Despite frequent negative coverage, clinicians and patients remain unpersuaded — for the most part — that these medications lack efficacy. Antidepressants continue to be one of the most commonly prescribed medications in the Western world. The curious thing is that most clinicians, at least in my experience, demonstrate tremendous difficulty in countering the common arguments that are put forth in favor of antidepressant inefficacy. They appeal either to clinical experience (which is a legitimate source of knowledge, for sure) or to treatment constraints (“what choice do we have?”). These arguments are not without merit, but such responses embolden the critics who views themselves as “evidence-based” and it cement their certainty that the scientific evidence is on their side.

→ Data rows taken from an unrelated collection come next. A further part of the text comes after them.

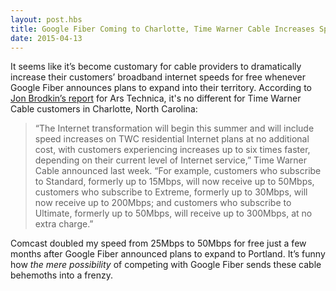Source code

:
 ```yaml
---
layout: post.hbs
title: Google Fiber Coming to Charlotte, Time Warner Cable Increases Speeds up to 6x
date: 2015-04-13
---
```


It seems like it’s become customary for cable providers to dramatically increase their customers’ broadband internet speeds for free whenever Google Fiber announces plans to expand into their territory. According to [Jon Brodkin’s report](http://arstechnica.com/business/2015/04/google-fiber-plans-expansion-then-twc-makes-speeds-six-times-faster/) for Ars Technica, it's no different for Time Warner Cable customers in Charlotte, North Carolina:

> “The Internet transformation will begin this summer and will include speed increases on TWC residential Internet plans at no additional cost, with customers experiencing increases up to six times faster, depending on their current level of Internet service,” Time Warner Cable announced last week. “For example, customers who subscribe to Standard, formerly up to 15Mbps, will now receive up to 50Mbps, customers who subscribe to Extreme, formerly up to 30Mbps, will now receive up to 200Mbps; and customers who subscribe to Ultimate, formerly up to 50Mbps, will receive up to 300Mbps, at no extra charge.”

Comcast doubled my speed from 25Mbps to 50Mbps for free just a few months after Google Fiber announced plans to expand to Portland. It’s funny how _the mere possibility_ of competing with Google Fiber sends these cable behemoths into a frenzy.
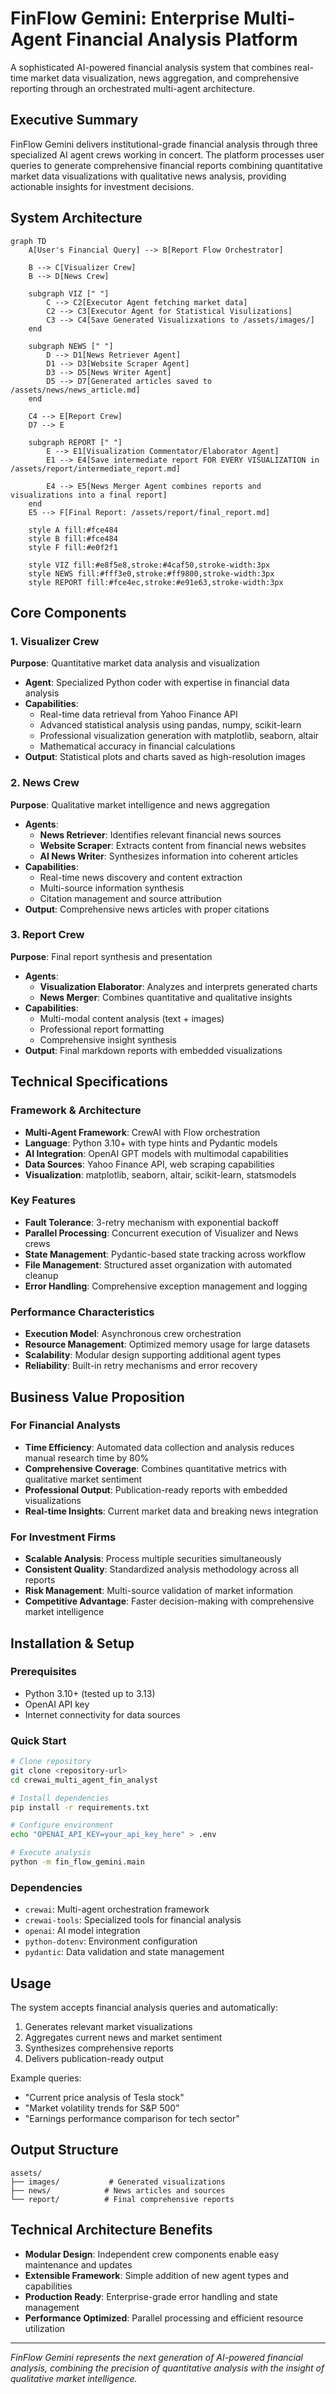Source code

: # FinFlow Gemini: Enterprise Multi-Agent Financial Analysis Platform

A sophisticated AI-powered financial analysis system that combines real-time market data visualization, news aggregation, and comprehensive reporting through an orchestrated multi-agent architecture.

## Executive Summary

FinFlow Gemini delivers institutional-grade financial analysis through three specialized AI agent crews working in concert. The platform processes user queries to generate comprehensive financial reports combining quantitative market data visualizations with qualitative news analysis, providing actionable insights for investment decisions.

## System Architecture

```mermaid
graph TD
    A[User's Financial Query] --> B[Report Flow Orchestrator]
    
    B --> C[Visualizer Crew]
    B --> D[News Crew]
    
    subgraph VIZ [" "]
        C --> C2[Executor Agent fetching market data]
        C2 --> C3[Executor Agent for Statistical Visulizations]
        C3 --> C4[Save Generated Visualizxations to /assets/images/]
    end
    
    subgraph NEWS [" "]
        D --> D1[News Retriever Agent]
        D1 --> D3[Website Scraper Agent]
        D3 --> D5[News Writer Agent]
        D5 --> D7[Generated articles saved to /assets/news/news_article.md]
    end
    
    C4 --> E[Report Crew]
    D7 --> E
    
    subgraph REPORT [" "]
        E --> E1[Visualization Commentator/Elaborator Agent]
        E1 --> E4[Save intermediate report FOR EVERY VISUALIZATION in /assets/report/intermediate_report.md]
        
        E4 --> E5[News Merger Agent combines reports and visualizations into a final report]
    end
    E5 --> F[Final Report: /assets/report/final_report.md]
    
    style A fill:#fce484
    style B fill:#fce484
    style F fill:#e0f2f1
    
    style VIZ fill:#e8f5e8,stroke:#4caf50,stroke-width:3px
    style NEWS fill:#fff3e0,stroke:#ff9800,stroke-width:3px
    style REPORT fill:#fce4ec,stroke:#e91e63,stroke-width:3px
```

## Core Components

### 1. Visualizer Crew
**Purpose**: Quantitative market data analysis and visualization
- **Agent**: Specialized Python coder with expertise in financial data analysis
- **Capabilities**: 
  - Real-time data retrieval from Yahoo Finance API
  - Advanced statistical analysis using pandas, numpy, scikit-learn
  - Professional visualization generation with matplotlib, seaborn, altair
  - Mathematical accuracy in financial calculations
- **Output**: Statistical plots and charts saved as high-resolution images

### 2. News Crew
**Purpose**: Qualitative market intelligence and news aggregation
- **Agents**: 
  - **News Retriever**: Identifies relevant financial news sources
  - **Website Scraper**: Extracts content from financial news websites
  - **AI News Writer**: Synthesizes information into coherent articles
- **Capabilities**:
  - Real-time news discovery and content extraction
  - Multi-source information synthesis
  - Citation management and source attribution
- **Output**: Comprehensive news articles with proper citations

### 3. Report Crew
**Purpose**: Final report synthesis and presentation
- **Agents**:
  - **Visualization Elaborator**: Analyzes and interprets generated charts
  - **News Merger**: Combines quantitative and qualitative insights
- **Capabilities**:
  - Multi-modal content analysis (text + images)
  - Professional report formatting
  - Comprehensive insight synthesis
- **Output**: Final markdown reports with embedded visualizations

## Technical Specifications

### Framework & Architecture
- **Multi-Agent Framework**: CrewAI with Flow orchestration
- **Language**: Python 3.10+ with type hints and Pydantic models
- **AI Integration**: OpenAI GPT models with multimodal capabilities
- **Data Sources**: Yahoo Finance API, web scraping capabilities
- **Visualization**: matplotlib, seaborn, altair, scikit-learn, statsmodels

### Key Features
- **Fault Tolerance**: 3-retry mechanism with exponential backoff
- **Parallel Processing**: Concurrent execution of Visualizer and News crews
- **State Management**: Pydantic-based state tracking across workflow
- **File Management**: Structured asset organization with automated cleanup
- **Error Handling**: Comprehensive exception management and logging

### Performance Characteristics
- **Execution Model**: Asynchronous crew orchestration
- **Resource Management**: Optimized memory usage for large datasets
- **Scalability**: Modular design supporting additional agent types
- **Reliability**: Built-in retry mechanisms and error recovery

## Business Value Proposition

### For Financial Analysts
- **Time Efficiency**: Automated data collection and analysis reduces manual research time by 80%
- **Comprehensive Coverage**: Combines quantitative metrics with qualitative market sentiment
- **Professional Output**: Publication-ready reports with embedded visualizations
- **Real-time Insights**: Current market data and breaking news integration

### For Investment Firms
- **Scalable Analysis**: Process multiple securities simultaneously
- **Consistent Quality**: Standardized analysis methodology across all reports
- **Risk Management**: Multi-source validation of market information
- **Competitive Advantage**: Faster decision-making with comprehensive market intelligence

## Installation & Setup

### Prerequisites
- Python 3.10+ (tested up to 3.13)
- OpenAI API key
- Internet connectivity for data sources

### Quick Start
```bash
# Clone repository
git clone <repository-url>
cd crewai_multi_agent_fin_analyst

# Install dependencies
pip install -r requirements.txt

# Configure environment
echo "OPENAI_API_KEY=your_api_key_here" > .env

# Execute analysis
python -m fin_flow_gemini.main
```

### Dependencies
- `crewai`: Multi-agent orchestration framework
- `crewai-tools`: Specialized tools for financial analysis
- `openai`: AI model integration
- `python-dotenv`: Environment configuration
- `pydantic`: Data validation and state management

## Usage

The system accepts financial analysis queries and automatically:
1. Generates relevant market visualizations
2. Aggregates current news and market sentiment
3. Synthesizes comprehensive reports
4. Delivers publication-ready output

Example queries:
- "Current price analysis of Tesla stock"
- "Market volatility trends for S&P 500"
- "Earnings performance comparison for tech sector"

## Output Structure

```
assets/
├── images/           # Generated visualizations
├── news/            # News articles and sources
└── report/          # Final comprehensive reports
```

## Technical Architecture Benefits

- **Modular Design**: Independent crew components enable easy maintenance and updates
- **Extensible Framework**: Simple addition of new agent types and capabilities
- **Production Ready**: Enterprise-grade error handling and state management
- **Performance Optimized**: Parallel processing and efficient resource utilization

---

*FinFlow Gemini represents the next generation of AI-powered financial analysis, combining the precision of quantitative analysis with the insight of qualitative market intelligence.*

There is, however, a lot of scientific evidence to support the efficacy of antidepressants. For whatever reason, this body of research is not common knowledge and not accessible in the same way as research that questions the efficacy of antidepressants. So my goal in this post is to bring together the evidence in favor of antidepressants that challenges that claim that antidepressants lack clinically meaningful efficacy in the treatment of depression.
An important qualification: The antidepressant debate is complicated and multifaceted. The assertion that antidepressants lack clinically meaningful efficacy is different from the claim that antidepressants are overprescribed, or the claim that adverse effects of antidepressants have historically been under-recognized, or the claim that psychosocial treatments should be prioritized over pharmacological treatment for the average patient. These assertions should not be conflated. In making a case that antidepressants possess clinically meaningful efficacy, I am not addressing these other claims.
Another qualification: I am also not making a claim that the scientific evidence of efficacy is so persuasive that the most strident skeptics will be convinced. Aside from the general difficulties of persuading skeptics — evident in areas such as climate change and COVID-19 vaccines — the evidence in favor of antidepressants is nonetheless limited in crucial ways that allows skeptics to remain unpersuaded. One can almost always ask for more rigorous evidence. The crucial thing in my opinion is whether the evidence is strong enough to generate a scientific consensus, and in fact a consensus does exist in favor of antidepressants in the form of multiple, independent evidence-based practice guidelines.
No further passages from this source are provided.